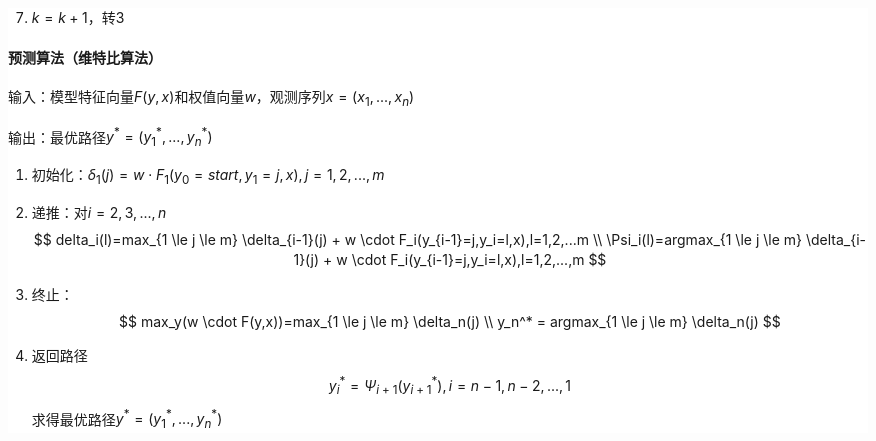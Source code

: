 7. $k=k+1$，转3

#### 预测算法（维特比算法）

输入：模型特征向量$F(y,x)$和权值向量$w$，观测序列$x=( x_1,...,x_n )$

输出：最优路径$y^*=(y_1^*,...,y_n^*)​$

1. 初始化：$\delta_1(j)=w \cdot F_1(y_0=start,y_1=j,x), j=1,2,...,m$

2. 递推：对$i=2,3,...,n$
   $$
   delta_i(l)=max_{1 \le j \le m} \delta_{i-1}(j) + w \cdot F_i(y_{i-1}=j,y_i=l,x),l=1,2,...m \\
   \Psi_i(l)=argmax_{1 \le j \le m} \delta_{i-1}(j) + w \cdot F_i(y_{i-1}=j,y_i=l,x),l=1,2,...,m
   $$

3. 终止：
   $$
   max_y(w \cdot F(y,x))=max_{1 \le j \le m} \delta_n(j) \\
   y_n^* = argmax_{1 \le j \le m} \delta_n(j)
   $$

4. 返回路径
   $$
   y_i^* = \Psi_{i+1}(y_{i+1}^*), i=n-1,n-2,...,1
   $$
   求得最优路径$y^*=(y_1^*,...,y_n^*)$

------------------------------------

The number of lines in the data that hold "cdot" must be the entire answer.

4